Source texts of formatted documents:
□ □ □ □ □

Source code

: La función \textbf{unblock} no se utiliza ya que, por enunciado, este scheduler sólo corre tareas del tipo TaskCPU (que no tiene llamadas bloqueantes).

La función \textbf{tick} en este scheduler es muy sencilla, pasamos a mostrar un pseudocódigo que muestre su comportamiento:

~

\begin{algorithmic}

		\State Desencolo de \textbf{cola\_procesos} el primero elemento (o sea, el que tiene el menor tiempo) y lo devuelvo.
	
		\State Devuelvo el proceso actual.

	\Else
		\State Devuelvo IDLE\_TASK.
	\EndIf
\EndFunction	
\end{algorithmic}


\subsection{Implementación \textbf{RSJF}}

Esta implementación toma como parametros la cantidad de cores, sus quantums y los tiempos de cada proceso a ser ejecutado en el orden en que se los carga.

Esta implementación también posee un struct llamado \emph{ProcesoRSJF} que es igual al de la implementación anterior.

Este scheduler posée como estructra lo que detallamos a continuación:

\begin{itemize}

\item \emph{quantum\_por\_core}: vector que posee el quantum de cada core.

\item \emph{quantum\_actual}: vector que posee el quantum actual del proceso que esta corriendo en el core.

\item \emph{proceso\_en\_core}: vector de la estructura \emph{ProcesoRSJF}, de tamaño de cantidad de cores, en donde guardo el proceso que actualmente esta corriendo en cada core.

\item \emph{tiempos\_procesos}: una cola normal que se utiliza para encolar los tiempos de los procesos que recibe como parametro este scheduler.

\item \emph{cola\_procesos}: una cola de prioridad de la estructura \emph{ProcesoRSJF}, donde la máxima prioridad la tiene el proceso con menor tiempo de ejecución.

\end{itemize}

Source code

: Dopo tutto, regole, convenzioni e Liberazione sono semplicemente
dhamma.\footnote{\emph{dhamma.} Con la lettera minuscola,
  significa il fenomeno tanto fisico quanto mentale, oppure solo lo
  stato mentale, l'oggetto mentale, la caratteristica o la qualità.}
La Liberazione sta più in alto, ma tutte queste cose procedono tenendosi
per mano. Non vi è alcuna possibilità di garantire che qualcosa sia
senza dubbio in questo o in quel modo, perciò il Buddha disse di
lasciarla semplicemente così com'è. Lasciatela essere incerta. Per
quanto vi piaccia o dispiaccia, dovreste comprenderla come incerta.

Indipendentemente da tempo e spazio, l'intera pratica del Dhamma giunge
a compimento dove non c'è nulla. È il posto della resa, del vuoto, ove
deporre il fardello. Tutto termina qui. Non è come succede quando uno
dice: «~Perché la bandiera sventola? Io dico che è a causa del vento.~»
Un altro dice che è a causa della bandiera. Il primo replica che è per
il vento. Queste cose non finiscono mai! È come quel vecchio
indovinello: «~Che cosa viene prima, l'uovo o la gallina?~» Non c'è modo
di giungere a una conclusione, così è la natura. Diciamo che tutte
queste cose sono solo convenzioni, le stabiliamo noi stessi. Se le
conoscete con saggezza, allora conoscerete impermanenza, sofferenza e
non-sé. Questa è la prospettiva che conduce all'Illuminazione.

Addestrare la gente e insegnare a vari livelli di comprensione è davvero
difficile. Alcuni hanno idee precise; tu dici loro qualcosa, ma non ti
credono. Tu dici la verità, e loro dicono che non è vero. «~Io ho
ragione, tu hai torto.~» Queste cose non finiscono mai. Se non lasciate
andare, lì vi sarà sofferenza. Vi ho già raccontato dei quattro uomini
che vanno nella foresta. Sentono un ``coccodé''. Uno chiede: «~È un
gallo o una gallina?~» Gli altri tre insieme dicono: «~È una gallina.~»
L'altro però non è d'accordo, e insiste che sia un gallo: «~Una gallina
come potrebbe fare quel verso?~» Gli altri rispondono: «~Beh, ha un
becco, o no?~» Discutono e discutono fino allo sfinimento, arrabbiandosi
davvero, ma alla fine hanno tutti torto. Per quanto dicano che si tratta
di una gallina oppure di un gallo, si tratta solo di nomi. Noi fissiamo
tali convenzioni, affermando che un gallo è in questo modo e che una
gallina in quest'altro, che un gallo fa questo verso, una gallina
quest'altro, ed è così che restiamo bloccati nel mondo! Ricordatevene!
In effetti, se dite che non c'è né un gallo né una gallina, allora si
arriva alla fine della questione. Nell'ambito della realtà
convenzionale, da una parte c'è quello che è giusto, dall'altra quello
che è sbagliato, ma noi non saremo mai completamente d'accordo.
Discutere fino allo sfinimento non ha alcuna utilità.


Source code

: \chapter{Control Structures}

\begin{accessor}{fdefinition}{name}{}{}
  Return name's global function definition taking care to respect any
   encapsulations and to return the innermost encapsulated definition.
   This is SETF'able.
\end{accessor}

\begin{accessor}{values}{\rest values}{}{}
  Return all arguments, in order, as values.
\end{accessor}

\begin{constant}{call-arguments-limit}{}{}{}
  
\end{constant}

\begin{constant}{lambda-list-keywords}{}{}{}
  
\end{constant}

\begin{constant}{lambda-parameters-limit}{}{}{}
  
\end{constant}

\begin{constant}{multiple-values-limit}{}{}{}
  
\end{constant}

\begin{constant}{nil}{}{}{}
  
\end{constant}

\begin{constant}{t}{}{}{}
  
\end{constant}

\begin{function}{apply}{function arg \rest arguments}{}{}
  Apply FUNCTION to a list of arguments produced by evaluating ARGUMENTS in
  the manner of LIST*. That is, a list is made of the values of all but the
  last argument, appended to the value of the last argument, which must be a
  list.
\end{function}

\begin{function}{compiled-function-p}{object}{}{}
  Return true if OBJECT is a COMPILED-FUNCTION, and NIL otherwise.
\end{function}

□ □ □ □ □

*Problem to solve*. Among the entries, work out how many lines include the word "qualcosa". Answer with that number only.

*Answer*. 2